Death toll at 16; Virginia, Carolinas take blows
Hurricane SPRINGFIELD, FLA. — Michael’s death toll rose to 16 Friday and was expected to climb higher as emergency workers searched rubble, and the storm’s grim consequences stretched from the Florida Panhandle into Virginia.
Rescue teams were in the early stages of combing a region razed by a Category 4 hurricane that flattened blocks, collapsed buildings and left infrastructure crippled. Some of the hardest-hit communities have yet to report any fatalities, and although officials said they hoped they would find survivors, a resigned gloom was setting in throughout the disaster zone.
Dr. Jay Radtke, the medical examiner for some of the areas of most concern, including Panama City and Mexico Beach, said he could not release any information on the number of dead in the six Panhandle counties under his jurisdiction. “We are swamped,” he said. “It’s a disaster zone down here.” Here’s the latest:
■ At a news conference Friday afternoon in Marianna, Florida, Sheriff Lou Roberts confirmed three storm-related deaths in Jackson County.
■ Authorities in Virginia said five people had died, including several who had drowned and a firefighter who was responding to an emergency call. Two other people were feared dead.
■ Four deaths occurred in Gadsden County, west of Tallahassee, according to Lt. Anglie Hightower, a spokeswoman for the sheriff ’s office. The victims included a man who died when a tree crashed down on his home in Greensboro.
■ An 11-year-old girl, Sarah Radney, was killed Wednesday when a carport was torn away and was sent hurtling into a modular home in Seminole County, Georgia.
■ North Carolina officials reported two more deaths Friday, raising the death toll there to three. Authorities said a man and a woman had died in McDowell County when their car struck a large tree that had fallen in a road.

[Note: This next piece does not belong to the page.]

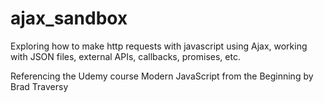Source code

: # ajax_sandbox

Exploring how to make http requests with javascript using Ajax, working with JSON files, external APIs, callbacks, promises, etc.

Referencing the Udemy course Modern JavaScript from the Beginning by Brad Traversy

■ At least 1.5 million customers were without electricity in states stretching from Florida to Virginia.
■ Many health institutions in Florida remained closed, including four hospitals, 13 nursing homes and 14 assisted living facilities, according to information distributed at a senior federal leadership briefing Friday and shared with The New York Times. The figures were slightly higher than those distributed by Florida’s Agency for Health Care Administration. Several dialysis centers were also closed.
■ President Donald Trump said Friday that he would visit Florida and Georgia next week. “People have no idea how hard Hurricane Michael has hit the great state of Georgia,” he said on Twitter.

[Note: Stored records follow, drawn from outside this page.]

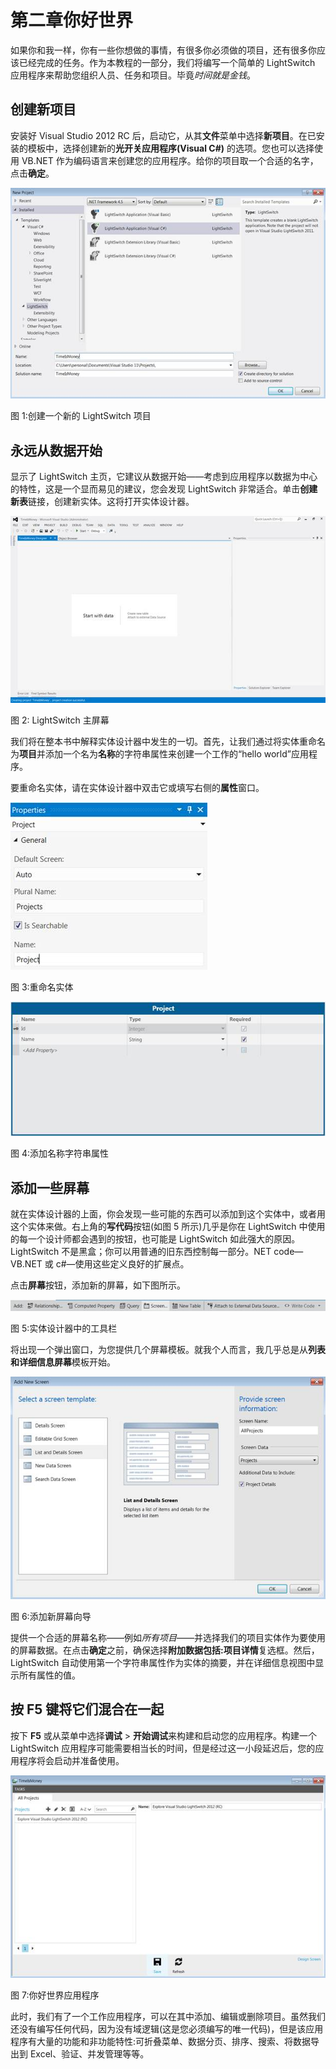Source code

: # 第二章你好世界

如果你和我一样，你有一些你想做的事情，有很多你必须做的项目，还有很多你应该已经完成的任务。作为本教程的一部分，我们将编写一个简单的 LightSwitch 应用程序来帮助您组织人员、任务和项目。毕竟*时间就是金钱*。

## 创建新项目

安装好 Visual Studio 2012 RC 后，启动它，从其**文件**菜单中选择**新项目**。在已安装的模板中，选择创建新的**光开关应用程序(Visual C#)** 的选项。您也可以选择使用 VB.NET 作为编码语言来创建您的应用程序。给你的项目取一个合适的名字，点击**确定**。

![](img/image002.jpg)

图 1:创建一个新的 LightSwitch 项目

## 永远从数据开始

显示了 LightSwitch 主页，它建议从数据开始——考虑到应用程序以数据为中心的特性，这是一个显而易见的建议，您会发现 LightSwitch 非常适合。单击**创建新表**链接，创建新实体。这将打开实体设计器。

![](img/image003.jpg)

图 2: LightSwitch 主屏幕

我们将在整本书中解释实体设计器中发生的一切。首先，让我们通过将实体重命名为**项目**并添加一个名为**名称**的字符串属性来创建一个工作的“hello world”应用程序。

要重命名实体，请在实体设计器中双击它或填写右侧的**属性**窗口。

![](img/image004.jpg)

图 3:重命名实体

![](img/image005.jpg)

图 4:添加名称字符串属性

## 添加一些屏幕

就在实体设计器的上面，你会发现一些可能的东西可以添加到这个实体中，或者用这个实体来做。右上角的**写代码**按钮(如图 5 所示)几乎是你在 LightSwitch 中使用的每一个设计师都会遇到的按钮，也可能是 LightSwitch 如此强大的原因。LightSwitch 不是黑盒；你可以用普通的旧东西控制每一部分。NET code—VB.NET 或 c#—使用这些定义良好的扩展点。

点击**屏幕**按钮，添加新的屏幕，如下图所示。

![](img/image006.jpg)

图 5:实体设计器中的工具栏

将出现一个弹出窗口，为您提供几个屏幕模板。就我个人而言，我几乎总是从**列表和详细信息屏幕**模板开始。

![](img/image007.jpg)

图 6:添加新屏幕向导

提供一个合适的屏幕名称——例如*所有项目*——并选择我们的项目实体作为要使用的屏幕数据。在点击**确定**之前，确保选择**附加数据包括:项目详情**复选框。然后，LightSwitch 自动使用第一个字符串属性作为实体的摘要，并在详细信息视图中显示所有属性的值。

## 按 F5 键将它们混合在一起

按下 **F5** 或从菜单中选择**调试** > **开始调试**来构建和启动您的应用程序。构建一个 LightSwitch 应用程序可能需要相当长的时间，但是经过这一小段延迟后，您的应用程序将会启动并准备使用。

![](img/image008.jpg)

图 7:你好世界应用程序

此时，我们有了一个工作应用程序，可以在其中添加、编辑或删除项目。虽然我们还没有编写任何代码，因为没有域逻辑(这是您必须编写的唯一代码)，但是该应用程序有大量的功能和非功能特性:可折叠菜单、数据分页、排序、搜索、将数据导出到 Excel、验证、并发管理等等。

■ It has been a tough few weeks for the Carolinas. After thrashing the Florida Panhandle, Michael slogged through states still reeling from the effects of Hurricane Florence last month.
■ Much of the coast of the Florida Panhandle, including Mexico Beach and Panama City, was devastated. The area is dotted with small, rural communities, some of them among the poorest in the state.
Most of the people who died in Virginia were drowning victims; another was a firefighter who had responded to a car crash on an interstate highway.
The firefighter, Lt. Brad Clack of the Hanover County Fire-EMS Department, was one of four firefighters struck by their fire engine when a tractor-trailer slammed into it, pushing it into them, around 9 p.m. Thursday outside Richmond, according to the Virginia State Police.
Clack was at the scene of a two-vehicle crash on Interstate 295 during the storm. The fire engine’s lights were on, and the roads were slick when it was struck by the tractor-trailer on the side of the road, police said. The driver of the tractor-trailer suffered serious injuries, police said, and charges were pending.
The other three firefighters were taken to a hospital in serious condition.
One of the drowning victims died in Charlotte County, near the North Carolina border, after a car was swept away on a bridge Thursday night, according to state police. Two other people were in the car, with one rescued and the other missing.